# [Data extracts]

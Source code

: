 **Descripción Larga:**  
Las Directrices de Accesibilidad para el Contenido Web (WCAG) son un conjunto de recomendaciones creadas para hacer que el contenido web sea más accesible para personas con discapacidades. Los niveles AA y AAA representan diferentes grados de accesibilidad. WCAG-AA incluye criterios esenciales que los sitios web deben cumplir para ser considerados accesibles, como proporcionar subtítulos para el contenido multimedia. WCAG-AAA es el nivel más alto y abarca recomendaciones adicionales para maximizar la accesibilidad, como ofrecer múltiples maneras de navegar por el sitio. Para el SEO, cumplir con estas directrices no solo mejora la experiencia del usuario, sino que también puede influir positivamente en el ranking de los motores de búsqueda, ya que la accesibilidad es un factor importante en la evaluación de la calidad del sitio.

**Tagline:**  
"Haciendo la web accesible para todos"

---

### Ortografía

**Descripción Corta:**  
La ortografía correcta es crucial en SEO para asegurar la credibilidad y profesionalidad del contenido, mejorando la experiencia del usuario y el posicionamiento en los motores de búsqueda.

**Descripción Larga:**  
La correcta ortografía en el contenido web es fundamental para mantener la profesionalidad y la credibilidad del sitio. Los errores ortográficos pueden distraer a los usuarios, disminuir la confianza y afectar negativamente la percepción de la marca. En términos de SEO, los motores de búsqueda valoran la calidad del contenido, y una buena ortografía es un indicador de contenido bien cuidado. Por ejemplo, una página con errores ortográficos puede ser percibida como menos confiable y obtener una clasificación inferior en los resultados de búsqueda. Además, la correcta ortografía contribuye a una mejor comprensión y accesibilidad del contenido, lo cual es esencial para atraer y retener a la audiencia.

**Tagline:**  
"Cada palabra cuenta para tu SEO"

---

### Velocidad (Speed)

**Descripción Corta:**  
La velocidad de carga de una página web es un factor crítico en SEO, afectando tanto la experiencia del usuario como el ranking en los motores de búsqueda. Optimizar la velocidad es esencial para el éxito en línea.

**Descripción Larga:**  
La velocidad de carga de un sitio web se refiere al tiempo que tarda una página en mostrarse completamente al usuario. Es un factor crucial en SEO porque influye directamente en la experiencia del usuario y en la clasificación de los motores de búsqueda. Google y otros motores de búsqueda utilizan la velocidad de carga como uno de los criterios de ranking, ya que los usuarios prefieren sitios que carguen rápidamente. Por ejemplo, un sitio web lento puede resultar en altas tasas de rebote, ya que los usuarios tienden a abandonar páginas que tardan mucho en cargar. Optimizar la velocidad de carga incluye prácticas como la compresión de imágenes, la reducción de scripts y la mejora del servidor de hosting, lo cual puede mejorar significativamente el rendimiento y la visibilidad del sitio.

--

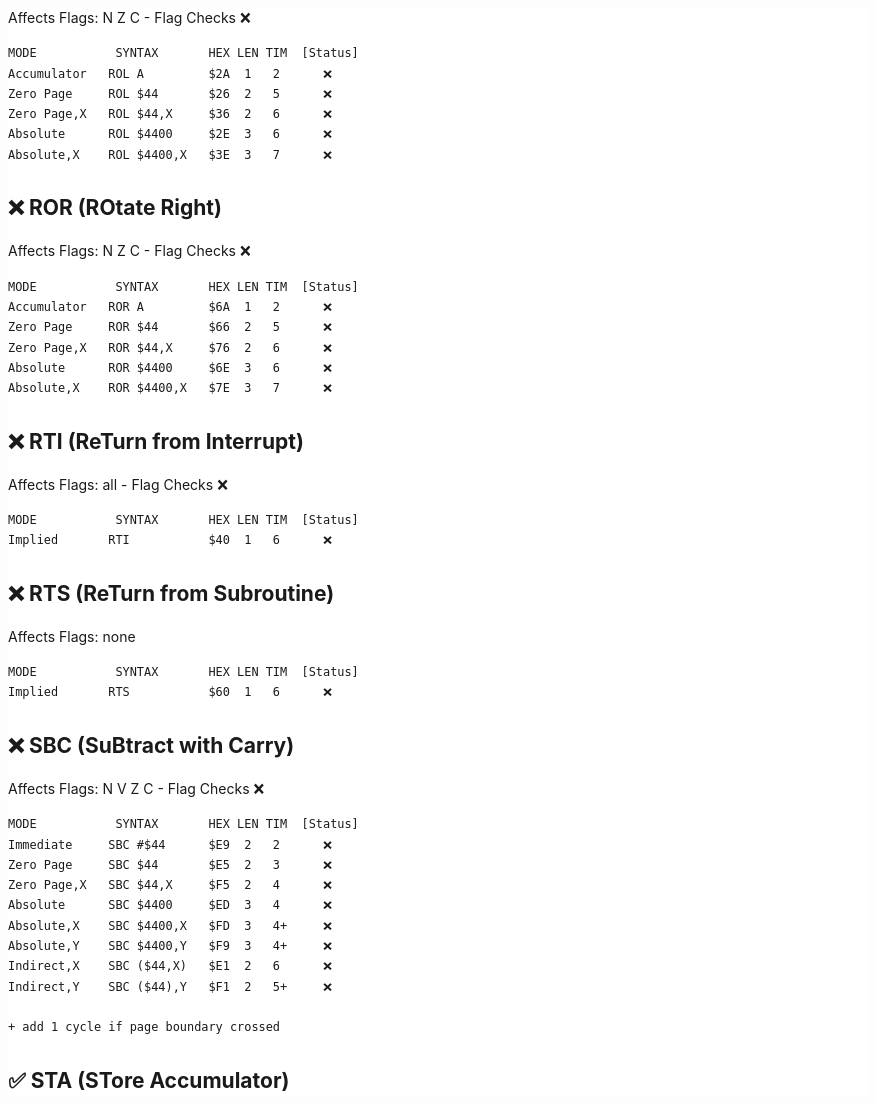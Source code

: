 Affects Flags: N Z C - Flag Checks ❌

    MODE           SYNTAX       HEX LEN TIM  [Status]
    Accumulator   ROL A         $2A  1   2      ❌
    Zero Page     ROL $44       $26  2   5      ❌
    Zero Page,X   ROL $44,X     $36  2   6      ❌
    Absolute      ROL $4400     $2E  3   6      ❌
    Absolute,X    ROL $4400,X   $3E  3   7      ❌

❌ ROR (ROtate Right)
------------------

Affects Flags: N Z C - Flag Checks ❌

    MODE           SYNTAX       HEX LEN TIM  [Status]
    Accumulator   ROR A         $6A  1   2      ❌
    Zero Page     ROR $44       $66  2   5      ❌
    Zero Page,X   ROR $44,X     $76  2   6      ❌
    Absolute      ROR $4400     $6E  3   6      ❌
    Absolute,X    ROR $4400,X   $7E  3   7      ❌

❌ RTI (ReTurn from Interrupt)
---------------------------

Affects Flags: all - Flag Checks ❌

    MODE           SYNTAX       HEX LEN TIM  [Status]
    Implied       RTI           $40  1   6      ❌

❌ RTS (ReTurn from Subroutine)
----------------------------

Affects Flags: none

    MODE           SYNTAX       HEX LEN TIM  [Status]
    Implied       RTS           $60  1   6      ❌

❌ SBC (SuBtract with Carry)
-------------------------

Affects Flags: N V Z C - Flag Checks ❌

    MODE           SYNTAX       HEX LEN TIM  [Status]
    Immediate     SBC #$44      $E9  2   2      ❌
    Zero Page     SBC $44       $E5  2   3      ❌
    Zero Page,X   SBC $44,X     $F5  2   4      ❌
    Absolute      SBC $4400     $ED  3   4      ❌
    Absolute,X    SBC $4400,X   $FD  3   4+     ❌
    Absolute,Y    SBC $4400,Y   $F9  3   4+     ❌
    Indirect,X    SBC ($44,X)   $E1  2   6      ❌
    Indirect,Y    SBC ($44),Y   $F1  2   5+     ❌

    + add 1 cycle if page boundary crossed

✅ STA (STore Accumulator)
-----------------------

# [Exercise]
Look through the entries above and work out how many lines contain the string "Checks". Give that number alone.

# [Result of this task]
4